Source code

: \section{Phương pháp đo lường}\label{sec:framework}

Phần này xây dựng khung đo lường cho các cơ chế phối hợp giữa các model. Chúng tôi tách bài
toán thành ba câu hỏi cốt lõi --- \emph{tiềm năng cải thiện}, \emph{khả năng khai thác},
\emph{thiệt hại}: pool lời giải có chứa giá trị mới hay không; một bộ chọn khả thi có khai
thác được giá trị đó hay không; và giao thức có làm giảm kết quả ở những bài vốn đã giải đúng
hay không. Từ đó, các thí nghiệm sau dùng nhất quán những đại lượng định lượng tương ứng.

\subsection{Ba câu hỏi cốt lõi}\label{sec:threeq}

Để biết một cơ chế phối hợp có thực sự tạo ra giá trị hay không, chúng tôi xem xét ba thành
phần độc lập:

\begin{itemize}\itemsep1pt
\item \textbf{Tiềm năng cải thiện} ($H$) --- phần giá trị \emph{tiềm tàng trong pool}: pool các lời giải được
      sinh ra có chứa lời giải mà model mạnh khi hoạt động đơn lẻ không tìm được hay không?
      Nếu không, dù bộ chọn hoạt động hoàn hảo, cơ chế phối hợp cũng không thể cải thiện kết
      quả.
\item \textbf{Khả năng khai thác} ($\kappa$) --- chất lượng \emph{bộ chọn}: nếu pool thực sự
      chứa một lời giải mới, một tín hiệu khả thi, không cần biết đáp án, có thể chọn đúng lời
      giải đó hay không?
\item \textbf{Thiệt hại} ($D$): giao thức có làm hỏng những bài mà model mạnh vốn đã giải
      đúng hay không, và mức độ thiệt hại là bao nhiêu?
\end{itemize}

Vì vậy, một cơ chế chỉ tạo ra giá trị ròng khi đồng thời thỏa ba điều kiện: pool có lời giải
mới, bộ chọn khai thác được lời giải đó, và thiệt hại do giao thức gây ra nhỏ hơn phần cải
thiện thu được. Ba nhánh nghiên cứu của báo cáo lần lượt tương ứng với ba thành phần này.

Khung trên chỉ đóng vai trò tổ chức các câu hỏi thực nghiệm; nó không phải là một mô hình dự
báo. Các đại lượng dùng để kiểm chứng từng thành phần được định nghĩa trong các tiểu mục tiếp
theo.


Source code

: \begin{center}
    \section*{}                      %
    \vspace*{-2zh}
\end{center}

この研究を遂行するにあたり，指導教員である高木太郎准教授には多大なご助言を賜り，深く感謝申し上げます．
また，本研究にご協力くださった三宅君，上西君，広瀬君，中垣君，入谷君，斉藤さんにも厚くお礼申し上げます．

^^^^^^^^^^^^^^^^

• _About this exercise_: Exact copies of all the records are to be printed.

• _Answer for this exercise_:
Source code

: \section{Phương pháp đo lường}\label{sec:framework}

Phần này xây dựng khung đo lường cho các cơ chế phối hợp giữa các model. Chúng tôi tách bài
toán thành ba câu hỏi cốt lõi --- \emph{tiềm năng cải thiện}, \emph{khả năng khai thác},
\emph{thiệt hại}: pool lời giải có chứa giá trị mới hay không; một bộ chọn khả thi có khai
thác được giá trị đó hay không; và giao thức có làm giảm kết quả ở những bài vốn đã giải đúng
hay không. Từ đó, các thí nghiệm sau dùng nhất quán những đại lượng định lượng tương ứng.

\subsection{Ba câu hỏi cốt lõi}\label{sec:threeq}

Để biết một cơ chế phối hợp có thực sự tạo ra giá trị hay không, chúng tôi xem xét ba thành
phần độc lập:

\begin{itemize}\itemsep1pt
\item \textbf{Tiềm năng cải thiện} ($H$) --- phần giá trị \emph{tiềm tàng trong pool}: pool các lời giải được
      sinh ra có chứa lời giải mà model mạnh khi hoạt động đơn lẻ không tìm được hay không?
      Nếu không, dù bộ chọn hoạt động hoàn hảo, cơ chế phối hợp cũng không thể cải thiện kết
      quả.
\item \textbf{Khả năng khai thác} ($\kappa$) --- chất lượng \emph{bộ chọn}: nếu pool thực sự
      chứa một lời giải mới, một tín hiệu khả thi, không cần biết đáp án, có thể chọn đúng lời
      giải đó hay không?
\item \textbf{Thiệt hại} ($D$): giao thức có làm hỏng những bài mà model mạnh vốn đã giải
      đúng hay không, và mức độ thiệt hại là bao nhiêu?
\end{itemize}

Vì vậy, một cơ chế chỉ tạo ra giá trị ròng khi đồng thời thỏa ba điều kiện: pool có lời giải
mới, bộ chọn khai thác được lời giải đó, và thiệt hại do giao thức gây ra nhỏ hơn phần cải
thiện thu được. Ba nhánh nghiên cứu của báo cáo lần lượt tương ứng với ba thành phần này.

Khung trên chỉ đóng vai trò tổ chức các câu hỏi thực nghiệm; nó không phải là một mô hình dự
báo. Các đại lượng dùng để kiểm chứng từng thành phần được định nghĩa trong các tiểu mục tiếp
theo.


Source code

: \begin{center}
    \section*{}                      %
    \vspace*{-2zh}
\end{center}

この研究を遂行するにあたり，指導教員である高木太郎准教授には多大なご助言を賜り，深く感謝申し上げます．
また，本研究にご協力くださった三宅君，上西君，広瀬君，中垣君，入谷君，斉藤さんにも厚くお礼申し上げます．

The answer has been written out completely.